Only one stretch of the data below should be repeated: the lines from the line containing "pitfalls of manual" through the line containing "post, where I", inclusive, exactly as they are.

========

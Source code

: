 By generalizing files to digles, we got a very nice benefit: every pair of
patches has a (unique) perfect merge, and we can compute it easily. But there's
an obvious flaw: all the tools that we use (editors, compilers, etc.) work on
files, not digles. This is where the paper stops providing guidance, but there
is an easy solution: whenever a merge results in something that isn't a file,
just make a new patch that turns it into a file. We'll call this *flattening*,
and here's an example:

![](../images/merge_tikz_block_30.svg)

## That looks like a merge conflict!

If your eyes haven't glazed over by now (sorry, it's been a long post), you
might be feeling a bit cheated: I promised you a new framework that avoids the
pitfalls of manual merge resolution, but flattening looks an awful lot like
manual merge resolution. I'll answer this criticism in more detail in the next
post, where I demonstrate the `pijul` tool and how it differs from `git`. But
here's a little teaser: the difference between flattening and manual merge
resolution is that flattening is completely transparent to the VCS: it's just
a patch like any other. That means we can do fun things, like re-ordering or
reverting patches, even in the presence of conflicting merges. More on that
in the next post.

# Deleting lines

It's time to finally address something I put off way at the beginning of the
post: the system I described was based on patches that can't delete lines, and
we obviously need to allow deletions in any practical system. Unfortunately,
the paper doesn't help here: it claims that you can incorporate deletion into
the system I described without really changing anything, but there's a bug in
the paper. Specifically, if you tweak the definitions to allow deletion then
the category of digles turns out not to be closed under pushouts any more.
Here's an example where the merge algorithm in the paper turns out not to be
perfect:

========

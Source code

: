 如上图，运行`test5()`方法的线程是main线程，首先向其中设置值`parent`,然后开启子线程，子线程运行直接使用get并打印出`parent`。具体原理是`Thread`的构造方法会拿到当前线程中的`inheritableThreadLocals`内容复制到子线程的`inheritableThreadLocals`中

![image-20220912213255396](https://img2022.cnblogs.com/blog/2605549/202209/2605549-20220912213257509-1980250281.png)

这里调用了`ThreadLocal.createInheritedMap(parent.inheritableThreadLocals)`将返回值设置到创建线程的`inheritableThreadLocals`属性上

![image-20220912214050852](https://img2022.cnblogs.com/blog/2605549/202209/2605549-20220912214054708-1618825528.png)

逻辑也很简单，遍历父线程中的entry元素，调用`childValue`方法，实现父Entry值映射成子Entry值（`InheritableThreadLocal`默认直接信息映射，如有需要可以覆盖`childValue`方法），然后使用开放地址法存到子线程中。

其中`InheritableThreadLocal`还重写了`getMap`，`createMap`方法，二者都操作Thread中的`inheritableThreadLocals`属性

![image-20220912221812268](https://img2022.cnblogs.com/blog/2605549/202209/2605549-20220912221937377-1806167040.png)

========

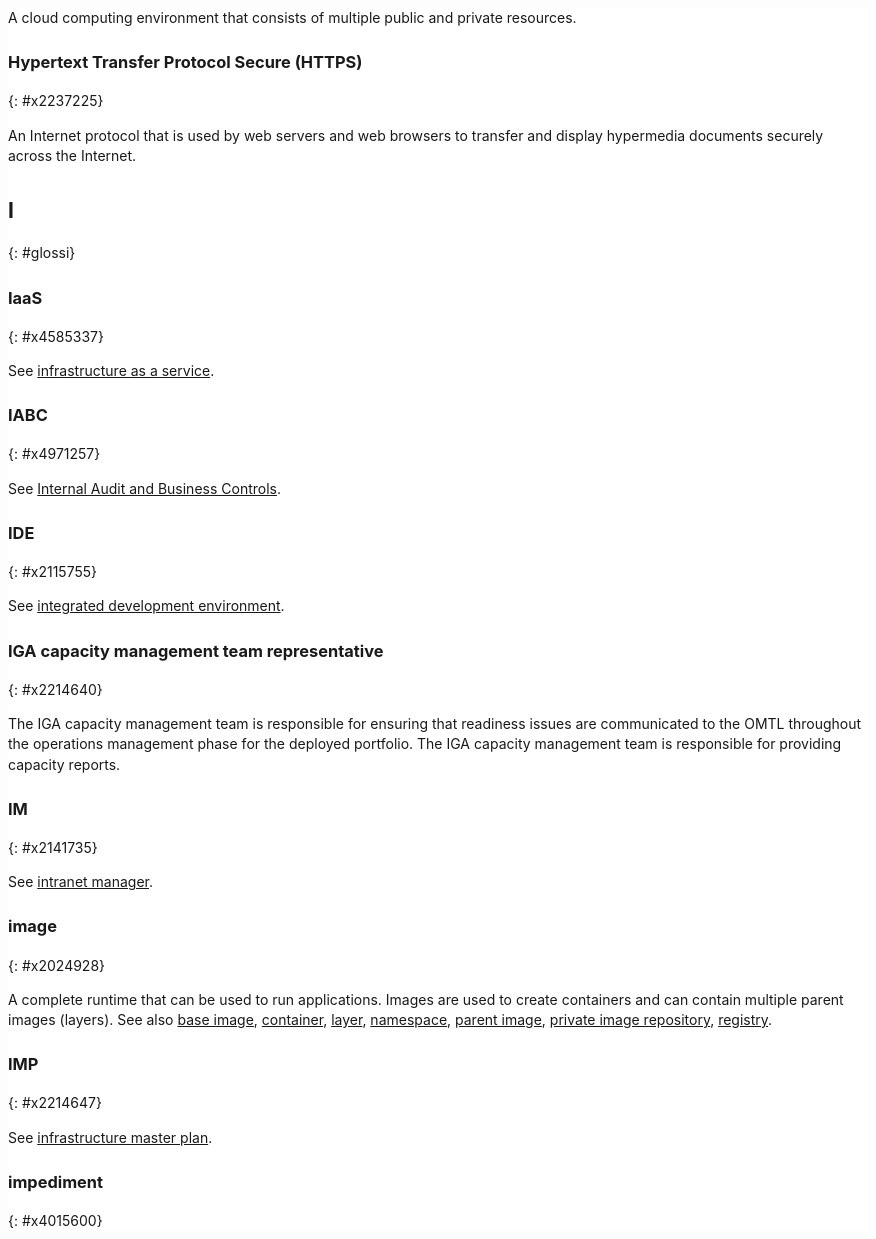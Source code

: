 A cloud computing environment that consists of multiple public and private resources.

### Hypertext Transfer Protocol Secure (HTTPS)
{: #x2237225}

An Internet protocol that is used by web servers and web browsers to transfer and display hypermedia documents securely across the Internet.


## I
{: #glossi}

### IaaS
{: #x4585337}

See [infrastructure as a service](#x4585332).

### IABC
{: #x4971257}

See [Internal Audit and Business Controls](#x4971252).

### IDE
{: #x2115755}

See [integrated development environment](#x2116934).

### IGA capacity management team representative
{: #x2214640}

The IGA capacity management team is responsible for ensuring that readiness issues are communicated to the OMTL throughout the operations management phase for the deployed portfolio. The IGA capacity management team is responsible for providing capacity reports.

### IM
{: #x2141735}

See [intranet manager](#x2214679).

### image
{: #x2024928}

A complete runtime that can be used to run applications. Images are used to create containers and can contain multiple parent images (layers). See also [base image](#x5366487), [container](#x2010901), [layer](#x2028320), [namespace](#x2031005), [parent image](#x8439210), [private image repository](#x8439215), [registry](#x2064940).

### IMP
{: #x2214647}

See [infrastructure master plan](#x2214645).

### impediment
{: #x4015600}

========

**Output of the task**:
pitfalls of manual merge resolution, but flattening looks an awful lot like
manual merge resolution. I'll answer this criticism in more detail in the next
post, where I demonstrate the `pijul` tool and how it differs from `git`. But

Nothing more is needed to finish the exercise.